Write out the full listing exactly.

Top of Information shown

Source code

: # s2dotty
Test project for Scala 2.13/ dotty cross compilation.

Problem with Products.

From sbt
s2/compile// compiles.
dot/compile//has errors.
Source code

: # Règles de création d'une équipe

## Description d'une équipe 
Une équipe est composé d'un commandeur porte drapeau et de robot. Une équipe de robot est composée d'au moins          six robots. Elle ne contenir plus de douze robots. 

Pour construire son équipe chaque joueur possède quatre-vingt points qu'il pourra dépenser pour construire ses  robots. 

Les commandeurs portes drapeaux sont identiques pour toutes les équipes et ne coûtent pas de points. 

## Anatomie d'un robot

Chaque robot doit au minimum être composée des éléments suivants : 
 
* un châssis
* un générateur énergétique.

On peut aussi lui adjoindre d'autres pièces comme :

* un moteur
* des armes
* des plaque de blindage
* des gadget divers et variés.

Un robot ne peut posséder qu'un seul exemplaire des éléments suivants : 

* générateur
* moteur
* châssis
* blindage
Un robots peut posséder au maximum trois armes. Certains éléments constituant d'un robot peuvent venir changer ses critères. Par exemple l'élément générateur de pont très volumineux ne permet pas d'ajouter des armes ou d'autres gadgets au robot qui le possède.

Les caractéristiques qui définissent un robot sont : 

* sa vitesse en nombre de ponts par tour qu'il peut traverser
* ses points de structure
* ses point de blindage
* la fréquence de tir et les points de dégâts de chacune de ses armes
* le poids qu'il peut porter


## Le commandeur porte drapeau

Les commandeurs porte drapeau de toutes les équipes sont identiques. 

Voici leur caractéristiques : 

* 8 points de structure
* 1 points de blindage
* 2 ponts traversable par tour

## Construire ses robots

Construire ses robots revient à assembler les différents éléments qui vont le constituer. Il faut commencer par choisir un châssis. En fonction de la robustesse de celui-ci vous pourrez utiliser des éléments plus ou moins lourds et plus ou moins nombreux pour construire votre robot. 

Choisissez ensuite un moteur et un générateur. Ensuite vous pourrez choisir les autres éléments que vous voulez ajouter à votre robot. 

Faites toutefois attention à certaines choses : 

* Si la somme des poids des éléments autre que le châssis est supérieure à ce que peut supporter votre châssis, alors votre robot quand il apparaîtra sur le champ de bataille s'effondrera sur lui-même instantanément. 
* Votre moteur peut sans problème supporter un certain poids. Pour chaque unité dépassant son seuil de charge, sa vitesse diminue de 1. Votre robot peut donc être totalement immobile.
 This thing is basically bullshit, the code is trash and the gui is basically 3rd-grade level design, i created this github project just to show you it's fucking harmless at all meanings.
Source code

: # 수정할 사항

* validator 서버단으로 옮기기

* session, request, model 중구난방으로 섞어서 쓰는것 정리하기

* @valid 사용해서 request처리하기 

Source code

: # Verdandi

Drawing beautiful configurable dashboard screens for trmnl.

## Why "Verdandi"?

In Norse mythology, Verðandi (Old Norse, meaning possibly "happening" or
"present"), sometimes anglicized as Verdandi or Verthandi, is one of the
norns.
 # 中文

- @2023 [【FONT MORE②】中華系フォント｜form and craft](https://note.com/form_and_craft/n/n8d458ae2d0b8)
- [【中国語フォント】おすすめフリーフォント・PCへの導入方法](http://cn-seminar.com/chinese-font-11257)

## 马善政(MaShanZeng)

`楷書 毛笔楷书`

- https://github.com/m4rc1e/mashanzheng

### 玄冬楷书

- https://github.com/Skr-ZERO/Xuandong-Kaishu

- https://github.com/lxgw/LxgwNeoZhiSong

Bottom of Information shown

_Exercise response:_
Source code

: # s2dotty
Test project for Scala 2.13/ dotty cross compilation.

Problem with Products.

From sbt
s2/compile// compiles.
dot/compile//has errors.
Source code

: # Règles de création d'une équipe

## Description d'une équipe 
Une équipe est composé d'un commandeur porte drapeau et de robot. Une équipe de robot est composée d'au moins          six robots. Elle ne contenir plus de douze robots. 

Pour construire son équipe chaque joueur possède quatre-vingt points qu'il pourra dépenser pour construire ses  robots. 

Les commandeurs portes drapeaux sont identiques pour toutes les équipes et ne coûtent pas de points. 

## Anatomie d'un robot

Chaque robot doit au minimum être composée des éléments suivants : 
 
* un châssis
* un générateur énergétique.

On peut aussi lui adjoindre d'autres pièces comme :

* un moteur
* des armes
* des plaque de blindage
* des gadget divers et variés.

Un robot ne peut posséder qu'un seul exemplaire des éléments suivants : 

* générateur
* moteur
* châssis
* blindage
Un robots peut posséder au maximum trois armes. Certains éléments constituant d'un robot peuvent venir changer ses critères. Par exemple l'élément générateur de pont très volumineux ne permet pas d'ajouter des armes ou d'autres gadgets au robot qui le possède.

Les caractéristiques qui définissent un robot sont : 

* sa vitesse en nombre de ponts par tour qu'il peut traverser
* ses points de structure
* ses point de blindage
* la fréquence de tir et les points de dégâts de chacune de ses armes
* le poids qu'il peut porter


## Le commandeur porte drapeau

Les commandeurs porte drapeau de toutes les équipes sont identiques. 

Voici leur caractéristiques : 

* 8 points de structure
* 1 points de blindage
* 2 ponts traversable par tour

## Construire ses robots

Construire ses robots revient à assembler les différents éléments qui vont le constituer. Il faut commencer par choisir un châssis. En fonction de la robustesse de celui-ci vous pourrez utiliser des éléments plus ou moins lourds et plus ou moins nombreux pour construire votre robot. 

Choisissez ensuite un moteur et un générateur. Ensuite vous pourrez choisir les autres éléments que vous voulez ajouter à votre robot. 

Faites toutefois attention à certaines choses : 

* Si la somme des poids des éléments autre que le châssis est supérieure à ce que peut supporter votre châssis, alors votre robot quand il apparaîtra sur le champ de bataille s'effondrera sur lui-même instantanément. 
* Votre moteur peut sans problème supporter un certain poids. Pour chaque unité dépassant son seuil de charge, sa vitesse diminue de 1. Votre robot peut donc être totalement immobile.
 This thing is basically bullshit, the code is trash and the gui is basically 3rd-grade level design, i created this github project just to show you it's fucking harmless at all meanings.
Source code

: # 수정할 사항

* validator 서버단으로 옮기기

* session, request, model 중구난방으로 섞어서 쓰는것 정리하기

* @valid 사용해서 request처리하기 

Source code

: # Verdandi

Drawing beautiful configurable dashboard screens for trmnl.

## Why "Verdandi"?

In Norse mythology, Verðandi (Old Norse, meaning possibly "happening" or
"present"), sometimes anglicized as Verdandi or Verthandi, is one of the
norns.
 # 中文

- @2023 [【FONT MORE②】中華系フォント｜form and craft](https://note.com/form_and_craft/n/n8d458ae2d0b8)
- [【中国語フォント】おすすめフリーフォント・PCへの導入方法](http://cn-seminar.com/chinese-font-11257)

## 马善政(MaShanZeng)

`楷書 毛笔楷书`

- https://github.com/m4rc1e/mashanzheng

### 玄冬楷书

- https://github.com/Skr-ZERO/Xuandong-Kaishu

- https://github.com/lxgw/LxgwNeoZhiSong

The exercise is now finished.